# Midwest Haunter Convention HauntForum meet.



## Frighteners Entertainment (Jan 24, 2006)

I would love to meet up with everyone that will be attending this show.
Anyone showing up Thursday? Maybe for a dinner on that evening??


----------



## TwistedDementia (May 2, 2007)

If I can find a _DANG_ hotel I'll be there!
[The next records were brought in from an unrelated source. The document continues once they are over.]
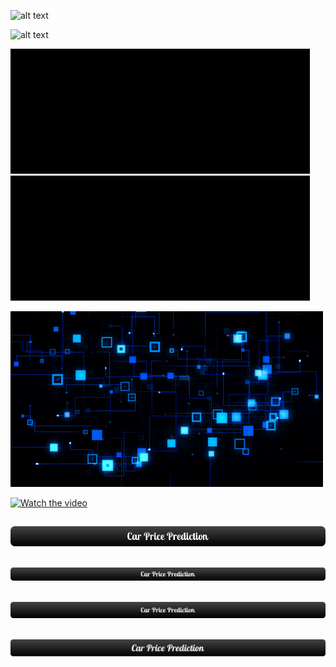 ![alt text](https://github.com/forevercodingbot/forevercodingbot/blob/main/images/blue2.gif?raw=true)

![alt text](https://github.com/forevercodingbot/forevercodingbot/blob/main/images/arrival_at_saturn-wallpaper-7680x4320.jpg?raw=true)

![alt text](https://github.com/forevercodingbot/forevercodingbot/blob/main/images/giphy.gif?raw=true) 
![alt text](https://github.com/forevercodingbot/forevercodingbot/blob/main/images/giphy.gif?raw=true)

![alt text](https://github.com/forevercodingbot/forevercodingbot/blob/main/images/blue.gif?raw=true)

[![Watch the video](https://img.youtube.com/vi/T-D1KVIuvjA/maxresdefault.jpg)](https://youtu.be/T-D1KVIuvjA)

<a href="https://github.com/athulyesudas/Basic-Website/blob/main/index.html"><h2>![alt text](https://github.com/forevercodingbot/forevercodingbot/blob/main/images/button_car-price-prediction%20(1).png?raw=true)</h2></a>
 
 
<a href="https://github.com/athulyesudas/Basic-Website/blob/main/index.html"><h2>![alt text](https://github.com/forevercodingbot/forevercodingbot/blob/main/images/car_price_prediction.png?raw=true)</h2></a>
 
<a href="https://github.com/athulyesudas/Basic-Website/blob/main/index.html"><h2>![alt text](https://github.com/forevercodingbot/forevercodingbot/blob/main/images/button_car-price-prediction%20(3).png?raw=true)</h2></a>
  
<a href="https://github.com/athulyesudas/Basic-Website/blob/main/index.html"><h2>![alt text](https://github.com/forevercodingbot/forevercodingbot/blob/main/images/button_car-price-prediction%20(4).png?raw=true)</h2></a>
I'm still trying, I got in the game just this year so next year I'll be prepaired.


----------



## BooGirl666 (Jul 29, 2006)

O crud.... no hotels open? dang it..... Guess I wont be going after all


----------



## ScareShack (May 26, 2006)

i got to check, think im getting there friday!
TwisedwedD, ill rent ya my tub or closet for only 40 per night, come and go as u please, hell, im always looking for a bargain....lol!


----------



## Sickie Ickie (Jun 20, 2006)

scareshack, you just want to encourage people to come out of the closet! LOL


----------



## TwistedDementia (May 2, 2007)

ScareShack said:


> i got to check, think im getting there friday!
> TwisedwedD, ill rent ya my tub or closet for only 40 per night, come and go as u please, hell, im always looking for a bargain....lol!


Don't tempt me, I have to go to this so, I might be sleeping in my truck. Actually I keep checking the hotels to watch for openings!
(PS - not in a dirty way!!!)


----------